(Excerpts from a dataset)
• • • • •
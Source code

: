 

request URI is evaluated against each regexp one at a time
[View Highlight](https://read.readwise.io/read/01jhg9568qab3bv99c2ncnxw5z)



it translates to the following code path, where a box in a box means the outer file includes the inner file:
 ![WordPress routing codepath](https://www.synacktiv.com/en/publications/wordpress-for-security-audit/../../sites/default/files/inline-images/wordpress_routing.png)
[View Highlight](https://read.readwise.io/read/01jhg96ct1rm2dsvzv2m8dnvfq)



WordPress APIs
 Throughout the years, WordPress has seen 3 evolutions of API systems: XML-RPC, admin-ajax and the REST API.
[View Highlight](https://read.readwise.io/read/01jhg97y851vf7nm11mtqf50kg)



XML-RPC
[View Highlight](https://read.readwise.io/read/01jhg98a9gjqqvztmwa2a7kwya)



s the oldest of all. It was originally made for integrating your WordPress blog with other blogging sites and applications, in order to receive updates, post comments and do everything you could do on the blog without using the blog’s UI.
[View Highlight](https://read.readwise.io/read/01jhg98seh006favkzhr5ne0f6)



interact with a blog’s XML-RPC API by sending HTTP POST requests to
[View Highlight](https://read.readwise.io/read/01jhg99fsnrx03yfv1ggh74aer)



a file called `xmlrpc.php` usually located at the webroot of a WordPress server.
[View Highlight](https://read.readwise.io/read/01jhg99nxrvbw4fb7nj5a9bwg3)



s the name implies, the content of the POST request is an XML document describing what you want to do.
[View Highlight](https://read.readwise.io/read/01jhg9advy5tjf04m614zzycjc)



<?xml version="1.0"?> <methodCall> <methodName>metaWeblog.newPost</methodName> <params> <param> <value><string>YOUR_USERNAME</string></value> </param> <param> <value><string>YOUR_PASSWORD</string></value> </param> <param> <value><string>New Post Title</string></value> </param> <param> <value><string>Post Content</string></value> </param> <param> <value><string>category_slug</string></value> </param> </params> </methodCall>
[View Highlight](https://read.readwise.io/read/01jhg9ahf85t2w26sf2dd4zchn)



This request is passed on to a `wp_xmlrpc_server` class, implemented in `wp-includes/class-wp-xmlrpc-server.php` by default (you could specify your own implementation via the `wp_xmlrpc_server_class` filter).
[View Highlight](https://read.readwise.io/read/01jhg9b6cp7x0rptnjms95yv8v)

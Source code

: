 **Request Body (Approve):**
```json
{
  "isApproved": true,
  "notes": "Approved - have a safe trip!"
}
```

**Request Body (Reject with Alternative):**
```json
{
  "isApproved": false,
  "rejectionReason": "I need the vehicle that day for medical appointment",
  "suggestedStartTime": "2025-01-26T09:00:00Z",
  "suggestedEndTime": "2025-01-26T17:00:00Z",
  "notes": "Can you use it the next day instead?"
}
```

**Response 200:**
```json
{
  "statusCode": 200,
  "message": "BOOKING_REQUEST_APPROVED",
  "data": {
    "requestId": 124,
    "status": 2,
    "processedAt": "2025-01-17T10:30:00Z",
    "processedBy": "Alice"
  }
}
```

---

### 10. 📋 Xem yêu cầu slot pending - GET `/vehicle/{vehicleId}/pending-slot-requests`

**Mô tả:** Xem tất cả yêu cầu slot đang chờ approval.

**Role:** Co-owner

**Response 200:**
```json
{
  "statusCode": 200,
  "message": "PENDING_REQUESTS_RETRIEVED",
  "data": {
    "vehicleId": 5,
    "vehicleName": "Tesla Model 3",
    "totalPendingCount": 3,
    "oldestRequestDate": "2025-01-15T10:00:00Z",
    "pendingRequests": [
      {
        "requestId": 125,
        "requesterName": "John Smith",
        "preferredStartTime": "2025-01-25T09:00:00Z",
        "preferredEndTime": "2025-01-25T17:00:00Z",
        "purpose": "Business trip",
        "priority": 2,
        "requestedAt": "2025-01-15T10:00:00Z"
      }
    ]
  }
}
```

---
• • • • •
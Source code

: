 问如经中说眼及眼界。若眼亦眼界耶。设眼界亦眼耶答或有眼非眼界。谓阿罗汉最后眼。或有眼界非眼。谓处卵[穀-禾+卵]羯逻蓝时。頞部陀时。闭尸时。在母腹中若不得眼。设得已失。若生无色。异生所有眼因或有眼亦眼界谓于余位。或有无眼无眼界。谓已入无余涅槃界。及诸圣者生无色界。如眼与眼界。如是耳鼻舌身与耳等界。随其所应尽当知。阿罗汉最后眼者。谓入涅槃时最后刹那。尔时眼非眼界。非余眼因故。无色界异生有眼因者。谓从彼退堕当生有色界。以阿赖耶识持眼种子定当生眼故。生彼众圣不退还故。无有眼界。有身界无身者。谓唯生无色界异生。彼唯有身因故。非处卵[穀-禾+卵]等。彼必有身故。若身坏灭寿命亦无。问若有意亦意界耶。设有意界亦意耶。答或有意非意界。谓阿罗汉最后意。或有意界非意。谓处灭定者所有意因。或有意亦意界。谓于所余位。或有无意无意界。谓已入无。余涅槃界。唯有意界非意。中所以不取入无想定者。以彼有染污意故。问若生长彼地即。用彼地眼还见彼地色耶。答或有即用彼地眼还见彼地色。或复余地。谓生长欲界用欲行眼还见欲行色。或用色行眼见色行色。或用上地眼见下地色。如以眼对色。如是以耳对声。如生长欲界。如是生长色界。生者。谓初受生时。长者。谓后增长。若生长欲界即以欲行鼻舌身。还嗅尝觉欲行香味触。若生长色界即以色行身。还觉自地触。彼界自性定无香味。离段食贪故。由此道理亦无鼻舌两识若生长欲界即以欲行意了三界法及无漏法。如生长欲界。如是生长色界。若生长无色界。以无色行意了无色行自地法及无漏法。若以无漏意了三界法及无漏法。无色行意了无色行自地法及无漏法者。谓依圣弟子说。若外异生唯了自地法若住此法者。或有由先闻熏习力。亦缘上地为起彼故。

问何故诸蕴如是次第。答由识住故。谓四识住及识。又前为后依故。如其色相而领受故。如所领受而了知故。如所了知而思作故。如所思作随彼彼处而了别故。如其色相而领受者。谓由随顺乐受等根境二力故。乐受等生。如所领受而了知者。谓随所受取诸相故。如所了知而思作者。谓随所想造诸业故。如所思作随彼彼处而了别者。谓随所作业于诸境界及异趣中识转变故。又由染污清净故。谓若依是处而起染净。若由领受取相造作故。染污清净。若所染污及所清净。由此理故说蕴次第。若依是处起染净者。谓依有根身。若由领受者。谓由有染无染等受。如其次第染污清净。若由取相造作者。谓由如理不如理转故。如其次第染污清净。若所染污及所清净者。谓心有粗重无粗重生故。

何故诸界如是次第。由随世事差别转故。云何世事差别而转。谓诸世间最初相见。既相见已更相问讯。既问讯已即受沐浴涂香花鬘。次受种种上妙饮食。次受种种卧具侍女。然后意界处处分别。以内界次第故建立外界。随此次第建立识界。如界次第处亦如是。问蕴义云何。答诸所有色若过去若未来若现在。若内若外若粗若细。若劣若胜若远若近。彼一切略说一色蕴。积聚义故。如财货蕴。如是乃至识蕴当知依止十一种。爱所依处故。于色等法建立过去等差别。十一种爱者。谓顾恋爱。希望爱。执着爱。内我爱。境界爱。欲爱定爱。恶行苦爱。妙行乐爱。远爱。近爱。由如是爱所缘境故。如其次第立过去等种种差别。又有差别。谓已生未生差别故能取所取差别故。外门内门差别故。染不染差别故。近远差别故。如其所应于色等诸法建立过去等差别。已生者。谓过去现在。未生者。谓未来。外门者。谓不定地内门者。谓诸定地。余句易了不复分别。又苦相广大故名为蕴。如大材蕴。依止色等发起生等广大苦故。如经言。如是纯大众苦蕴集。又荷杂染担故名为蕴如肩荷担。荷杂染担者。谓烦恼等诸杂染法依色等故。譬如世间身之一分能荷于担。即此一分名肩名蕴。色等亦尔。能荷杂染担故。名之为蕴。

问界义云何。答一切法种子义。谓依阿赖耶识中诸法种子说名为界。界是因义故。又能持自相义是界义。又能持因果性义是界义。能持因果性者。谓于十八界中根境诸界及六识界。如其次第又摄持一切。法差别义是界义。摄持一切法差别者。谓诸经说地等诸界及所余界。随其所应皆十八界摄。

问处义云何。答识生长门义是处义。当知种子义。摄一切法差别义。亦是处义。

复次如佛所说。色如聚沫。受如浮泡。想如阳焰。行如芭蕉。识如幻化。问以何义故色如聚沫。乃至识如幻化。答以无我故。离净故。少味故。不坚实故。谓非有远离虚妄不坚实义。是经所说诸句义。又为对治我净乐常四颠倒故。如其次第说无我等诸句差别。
• • • • •
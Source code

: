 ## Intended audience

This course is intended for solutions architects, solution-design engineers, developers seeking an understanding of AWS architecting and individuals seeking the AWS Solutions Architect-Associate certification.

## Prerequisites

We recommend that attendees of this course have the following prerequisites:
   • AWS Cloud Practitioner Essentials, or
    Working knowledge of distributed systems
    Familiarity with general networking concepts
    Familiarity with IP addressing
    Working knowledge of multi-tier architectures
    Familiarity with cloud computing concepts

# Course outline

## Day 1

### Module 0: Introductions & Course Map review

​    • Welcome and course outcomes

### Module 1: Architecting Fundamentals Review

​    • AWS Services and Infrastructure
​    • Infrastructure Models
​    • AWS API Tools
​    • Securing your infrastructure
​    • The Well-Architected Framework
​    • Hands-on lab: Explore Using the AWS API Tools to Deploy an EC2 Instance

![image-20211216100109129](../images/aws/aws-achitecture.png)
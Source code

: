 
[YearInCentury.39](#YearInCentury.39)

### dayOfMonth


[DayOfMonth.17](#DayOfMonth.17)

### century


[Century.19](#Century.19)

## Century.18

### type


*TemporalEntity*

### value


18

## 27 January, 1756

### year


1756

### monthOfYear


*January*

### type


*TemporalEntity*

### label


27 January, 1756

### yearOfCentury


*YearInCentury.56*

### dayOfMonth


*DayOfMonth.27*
• • • • •
**WHAT YOU HAVE TO DO**
The answer must be every line of the data that contains the word "read".

**RESULT OF THE TASK**
[View Highlight](https://read.readwise.io/read/01jhg9568qab3bv99c2ncnxw5z)
[View Highlight](https://read.readwise.io/read/01jhg96ct1rm2dsvzv2m8dnvfq)
[View Highlight](https://read.readwise.io/read/01jhg97y851vf7nm11mtqf50kg)
[View Highlight](https://read.readwise.io/read/01jhg98a9gjqqvztmwa2a7kwya)
[View Highlight](https://read.readwise.io/read/01jhg98seh006favkzhr5ne0f6)
[View Highlight](https://read.readwise.io/read/01jhg99fsnrx03yfv1ggh74aer)
[View Highlight](https://read.readwise.io/read/01jhg99nxrvbw4fb7nj5a9bwg3)
[View Highlight](https://read.readwise.io/read/01jhg9advy5tjf04m614zzycjc)
[View Highlight](https://read.readwise.io/read/01jhg9ahf85t2w26sf2dd4zchn)
[View Highlight](https://read.readwise.io/read/01jhg9b6cp7x0rptnjms95yv8v)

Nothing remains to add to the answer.